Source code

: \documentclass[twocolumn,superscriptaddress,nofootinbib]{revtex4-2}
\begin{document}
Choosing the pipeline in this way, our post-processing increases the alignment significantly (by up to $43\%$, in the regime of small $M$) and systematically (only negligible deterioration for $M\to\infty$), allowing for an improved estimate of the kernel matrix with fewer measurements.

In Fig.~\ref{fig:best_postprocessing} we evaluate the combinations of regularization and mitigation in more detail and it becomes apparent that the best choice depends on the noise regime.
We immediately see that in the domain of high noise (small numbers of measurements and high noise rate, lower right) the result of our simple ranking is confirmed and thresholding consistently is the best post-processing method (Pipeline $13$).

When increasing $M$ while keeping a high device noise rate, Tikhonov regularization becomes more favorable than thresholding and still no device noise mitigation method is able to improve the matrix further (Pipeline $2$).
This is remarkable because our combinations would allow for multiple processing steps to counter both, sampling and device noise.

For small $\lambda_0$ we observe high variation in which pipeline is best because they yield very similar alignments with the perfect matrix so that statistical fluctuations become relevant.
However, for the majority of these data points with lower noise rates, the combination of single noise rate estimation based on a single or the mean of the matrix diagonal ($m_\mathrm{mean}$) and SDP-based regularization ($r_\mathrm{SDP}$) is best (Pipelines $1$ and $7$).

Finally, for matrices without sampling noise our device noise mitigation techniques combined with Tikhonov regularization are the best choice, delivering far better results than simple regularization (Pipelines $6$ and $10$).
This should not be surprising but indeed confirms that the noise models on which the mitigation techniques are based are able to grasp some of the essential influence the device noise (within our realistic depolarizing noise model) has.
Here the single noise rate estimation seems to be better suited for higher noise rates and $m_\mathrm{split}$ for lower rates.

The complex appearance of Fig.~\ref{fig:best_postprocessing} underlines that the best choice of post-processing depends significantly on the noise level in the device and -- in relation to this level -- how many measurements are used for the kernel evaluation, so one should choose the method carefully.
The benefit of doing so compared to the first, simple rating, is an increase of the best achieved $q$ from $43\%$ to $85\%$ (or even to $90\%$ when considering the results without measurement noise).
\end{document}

### Exercise objective
From the records above, count how many lines hold the string "simple", then give only that number.

### Completed exercise
3